> [YOUR GOAL] Please reproduce, exactly as given, the lines running from the start of the data to the line containing "2. 분석력보다는 경영진의 직관적인 결정을 귀한 재능으로 칭송한다.", inclusive, and omit the pictures.

++++ SOURCE DATA ++++

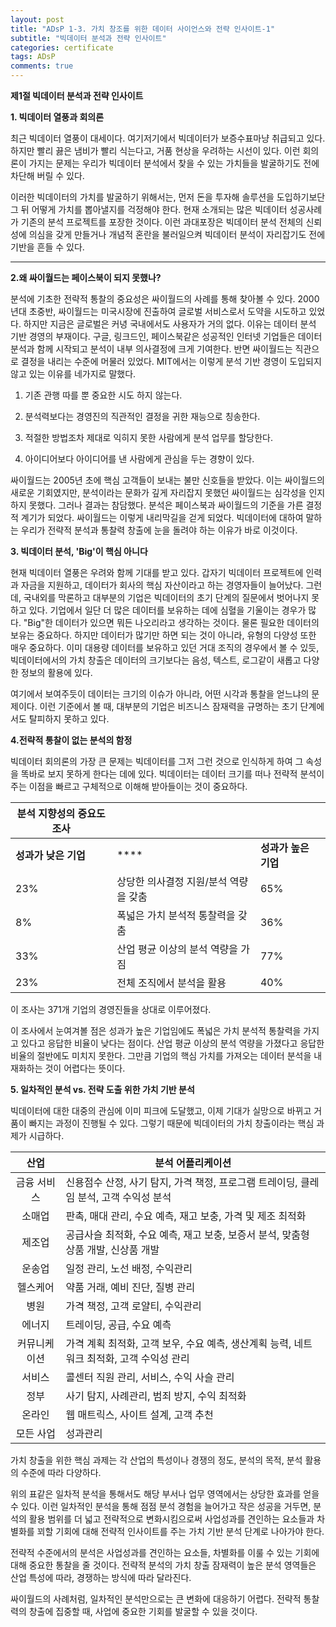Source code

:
 ```yaml
---
layout: post
title: "ADsP 1-3. 가치 창조를 위한 데이터 사이언스와 전략 인사이트-1"
subtitle: "빅데이터 분석과 전략 인사이트"
categories: certificate
tags: ADsP
comments: true
---
```


**제1절 빅데이터 분석과 전략 인사이트**

**1. 빅데이터 열풍과 회의론**

최근 빅데이터 열풍이 대세이다. 여기저기에서 빅데이터가 보증수표마냥 취급되고 있다. 하지만 빨리 끓은 냄비가 빨리 식는다고, 거품 현상을 우려하는 시선이 있다. 이런 회의론이 가지는 문제는 우리가 빅데이터 분석에서 찾을 수 있는 가치들을 발굴하기도 전에 차단해 버릴 수 있다. 



이러한 빅데이터의 가치를 발굴하기 위해서는, 먼저 돈을 투자해 솔루션을 도입하기보단 그 뒤 어떻게 가치를 뽑아낼지를 걱정해야 한다. 현재 소개되는 많은 빅데이터 성공사례가 기존의 분석 프로젝트를 포장한 것이다. 이런 과대포장은 빅데이터 분석 전체의 신뢰성에 의심을 갖게 만들거나 개념적 혼란을 불러일으켜 빅데이터 분석이 자리잡기도 전에 기반을 흔들 수 있다.

****

**2.왜 싸이월드는 페이스북이 되지 못했나?**

분석에 기초한 전략적 통찰의 중요성은 싸이월드의 사례를 통해 찾아볼 수 있다. 2000년대 초중반, 싸이월드는 미국시장에 진출하여 글로벌 서비스로서 도약을 시도하고 있었다. 하지만 지금은 글로벌은 커녕 국내에서도 사용자가 거의 없다. 이유는 데이터 분석 기반 경영의 부재이다. 구글, 링크드인, 페이스북같은 성공적인 인터넷 기업들은 데이터 분석과 함께 시작되고 분석이 내부 의사결정에 크게 기여한다. 반면 싸이월드는 직관으로 결정을 내리는 수준에 머물러 있었다. MIT에서는 이렇게 분석 기반 경영이 도입되지 않고 있는 이유를 네가지로 말했다.

1. 기존 관행 따를 뿐 중요한 시도 하지 않는다.

2. 분석력보다는 경영진의 직관적인 결정을 귀한 재능으로 칭송한다.

3. 적절한 방법조차 제대로 익히지 못한 사람에게 분석 업무를 할당한다.

4. 아이디어보다 아이디어를 낸 사람에게 관심을 두는 경향이 있다.

싸이월드는 2005년 초에 핵심 고객들이 보내는 불만 신호들을 받았다. 이는 싸이월드의 새로운 기회였지만, 분석이라는 문화가 깊게 자리잡지 못했던 싸이월드는 심각성을 인지하지 못했다. 그러나 결과는 참담했다. 분석은 페이스북과 싸이월드의 기준을 가른 결정적 계기가 되었다. 싸이월드는 이렇게 내리막길을 걷게 되었다. 빅데이터에 대하여 말하는 우리가 전략적 분석과 통찰력 창출에 눈을 돌려야 하는 이유가 바로 이것이다.



**3. 빅데이터 분석, 'Big'이 핵심 아니다**

현재 빅데이터 열풍은 우려와 함께 기대를 받고 있다. 갑자기 빅데이터 프로젝트에 인력과 자금을 지원하고, 데이터가 회사의 핵심 자산이라고 하는 경영자들이 늘어났다. 그런데, 국내외를 막론하고 대부분의 기업은 빅데이터의 초기 단계의 질문에서 벗어나지 못하고 있다. 기업에서 일단 더 많은 데이터를 보유하는 데에 심혈을 기울이는 경우가 많다.   "Big"한 데이터가 있으면 뭐든 나오리라고 생각하는 것이다. 물론 필요한 데이터의 보유는 중요하다. 하지만 데이터가 많기만 하면 되는 것이 아니라, 유형의 다양성 또한 매우 중요하다. 이미 대용량 데이터를 보유하고 있던 거대 조직의 경우에서 볼 수 있듯, 빅데이터에서의 가치 창출은 데이터의 크기보다는 음성, 텍스트, 로그같이 새롭고 다양한 정보의 활용에 있다. 

여기에서 보여주듯이 데이터는 크기의 이슈가 아니라, 어떤 시각과 통찰을 얻느냐의 문제이다. 이런 기준에서 볼 때,  대부분의 기업은 비즈니스 잠재력을 규명하는 초기 단계에서도 탈피하지 못하고 있다.



**4.전략적 통찰이 없는 분석의 함정**

빅데이터 회의론의 가장 큰 문제는 빅데이터를 그저 그런 것으로 인식하게 하여 그 속성을 똑바로 보지 못하게 한다는 데에 있다. 빅데이터는 데이터 크기를 떠나 전략적 분석이 주는 이점을 빠르고 구체적으로 이해해 받아들이는 것이 중요하다.

| **분석 지향성의 중요도 조사** |                                       |                      |
| ----------------------------- | ------------------------------------- | -------------------- |
| **성과가 낮은 기업**          | ****                                  | **성과가 높은 기업** |
| 23%                           | 상당한 의사결정 지원/분석 역량을 갖춤 | 65%                  |
| 8%                            | 폭넓은 가치 분석적 통찰력을 갖춤      | 36%                  |
| 33%                           | 산업 평균 이상의 분석 역량을 가짐     | 77%                  |
| 23%                           | 전체 조직에서 분석을 활용             | 40%                  |

이 조사는 371개 기업의 경영진들을 상대로 이루어졌다.

이 조사에서 눈여겨볼 점은 성과가 높은 기업임에도 폭넓은 가치 분석적 통찰력을 가지고 있다고 응답한 비율이    낮다는 점이다. 산업 평균 이상의 분석 역량을 가졌다고 응답한 비율의 절반에도 미치지 못한다. 그만큼 기업의 핵심 가치를 가져오는 데이터 분석을 내재화하는 것이 어렵다는 뜻이다.



**5. 일차적인 분석 vs. 전략 도출 위한 가치 기반 분석**

빅데이터에 대한 대중의 관심에 이미 피크에 도달했고, 이제 기대가 실망으로 바뀌고 거품이 빠지는 과정이 진행될 수 있다. 그렇기 때문에 빅데이터의 가치 창출이라는 핵심 과제가 시급하다. 

|   **산업**   | **분석 어플리케이션**                                        |
| :----------: | ------------------------------------------------------------ |
| 금융 서비스  | 신용점수 산정, 사기 탐지, 가격 책정, 프로그램 트레이딩, 클레임 분석, 고객 수익성 분석 |
|    소매업    | 판촉, 매대 관리, 수요 예측, 재고 보충, 가격 및 제조 최적화   |
|    제조업    | 공급사슬 최적화, 수요 예측, 재고 보충, 보증서 분석, 맞춤형 상품 개발, 신상품 개발 |
|    운송업    | 일정 관리, 노선 배정, 수익관리                               |
|   헬스케어   | 약품 거래, 예비 진단, 질병 관리                              |
|     병원     | 가격 책정, 고객 로얄티, 수익관리                             |
|    에너지    | 트레이딩, 공급, 수요 예측                                    |
| 커뮤니케이션 | 가격 계획 최적화, 고객 보우, 수요 예측, 생산계획 능력, 네트워크 최적화, 고객 수익성 관리 |
|    서비스    | 콜센터 직원 관리, 서비스, 수익 사슬 관리                     |
|     정부     | 사기 탐지, 사례관리, 범죄 방지, 수익 최적화                  |
|    온라인    | 웹 매트릭스, 사이트 설계, 고객 추천                          |
|  모든 사업   | 성과관리                                                     |

가치 창출을 위한 핵심 과제는 각 산업의 특성이나 경쟁의 정도, 분석의 목적, 분석 활용의 수준에 따라 다양하다.

위의 표같은 일차적 분석을 통해서도 해당 부서나 업무 영역에서는 상당한 효과를 얻을 수 있다. 이런 일차적인 분석을 통해 점점 분석 경험을 늘어가고 작은 성공을 거두면, 분석의 활용 범위를 더 넓고 전략적으로 변화시킴으로써 사업성과를 견인하는 요소들과 차별화를 꾀할 기회에 대해 전략적 인사이트를 주는 가치 기반 분석 단계로 나아가야 한다.

전략적 수준에서의 분석은 사업성과를 견인하는 요소들, 차별화를 이룰 수 있는 기회에 대해 중요한 통찰을 줄 것이다. 전략적 분석의 가치 창출 잠재력이 높은 분석 영역들은 산업 특성에 따라, 경쟁하는 방식에 따라 달라진다. 

싸이월드의 사례처럼, 일차적인 분석만으로는 큰 변화에 대응하기 어렵다. 전략적 통찰력의 창출에 집중할 때, 사업에 중요한 기회를 발굴할 수 있을 것이다.  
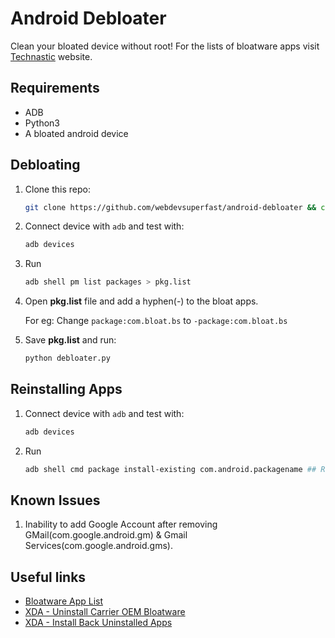 # Android Debloater

Clean your bloated device without root! For the lists of bloatware apps visit [Technastic](https://technastic.com/vivo-bloatware-preinstalled-apps-list/) website.

## Requirements

- ADB
- Python3
- A bloated android device

## Debloating

1. Clone this repo:
   ```bash
   git clone https://github.com/webdevsuperfast/android-debloater && cd android-debloater
   ```
2. Connect device with `adb` and test with:
   ```bash
   adb devices
   ```
3. Run 
   ```bash
   adb shell pm list packages > pkg.list
   ```
5. Open **pkg.list** file and add a hyphen(-) to the bloat apps.
   
   For eg:
   Change
   `package:com.bloat.bs`
   to
   `-package:com.bloat.bs`
6. Save **pkg.list** and run:
   ```bash
   python debloater.py
   ```

## Reinstalling Apps

1. Connect device with `adb` and test with:
   ```bash
   adb devices
   ```
2. Run
   ```bash
   adb shell cmd package install-existing com.android.packagename ## Replace packagename to the package name you wish to restore.
   ```
## Known Issues

1. Inability to add Google Account after removing GMail(com.google.android.gm) & Gmail Services(com.google.android.gms).

## Useful links

* [Bloatware App List](https://technastic.com/vivo-bloatware-preinstalled-apps-list/)
* [XDA - Uninstall Carrier OEM Bloatware](https://www.xda-developers.com/uninstall-carrier-oem-bloatware-without-root-access/)
* [XDA - Install Back Uninstalled Apps](https://forum.xda-developers.com/t/how-to-get-install-back-uninstalled-apps-apks-with-adb.3894235/)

++++

> [EXERCISE SOLUTION]
Source code

:
 ```yaml
---
layout: post
title: "ADsP 1-3. 가치 창조를 위한 데이터 사이언스와 전략 인사이트-1"
subtitle: "빅데이터 분석과 전략 인사이트"
categories: certificate
tags: ADsP
comments: true
---
```


**제1절 빅데이터 분석과 전략 인사이트**

**1. 빅데이터 열풍과 회의론**

최근 빅데이터 열풍이 대세이다. 여기저기에서 빅데이터가 보증수표마냥 취급되고 있다. 하지만 빨리 끓은 냄비가 빨리 식는다고, 거품 현상을 우려하는 시선이 있다. 이런 회의론이 가지는 문제는 우리가 빅데이터 분석에서 찾을 수 있는 가치들을 발굴하기도 전에 차단해 버릴 수 있다. 



이러한 빅데이터의 가치를 발굴하기 위해서는, 먼저 돈을 투자해 솔루션을 도입하기보단 그 뒤 어떻게 가치를 뽑아낼지를 걱정해야 한다. 현재 소개되는 많은 빅데이터 성공사례가 기존의 분석 프로젝트를 포장한 것이다. 이런 과대포장은 빅데이터 분석 전체의 신뢰성에 의심을 갖게 만들거나 개념적 혼란을 불러일으켜 빅데이터 분석이 자리잡기도 전에 기반을 흔들 수 있다.

****

**2.왜 싸이월드는 페이스북이 되지 못했나?**

분석에 기초한 전략적 통찰의 중요성은 싸이월드의 사례를 통해 찾아볼 수 있다. 2000년대 초중반, 싸이월드는 미국시장에 진출하여 글로벌 서비스로서 도약을 시도하고 있었다. 하지만 지금은 글로벌은 커녕 국내에서도 사용자가 거의 없다. 이유는 데이터 분석 기반 경영의 부재이다. 구글, 링크드인, 페이스북같은 성공적인 인터넷 기업들은 데이터 분석과 함께 시작되고 분석이 내부 의사결정에 크게 기여한다. 반면 싸이월드는 직관으로 결정을 내리는 수준에 머물러 있었다. MIT에서는 이렇게 분석 기반 경영이 도입되지 않고 있는 이유를 네가지로 말했다.

1. 기존 관행 따를 뿐 중요한 시도 하지 않는다.

2. 분석력보다는 경영진의 직관적인 결정을 귀한 재능으로 칭송한다.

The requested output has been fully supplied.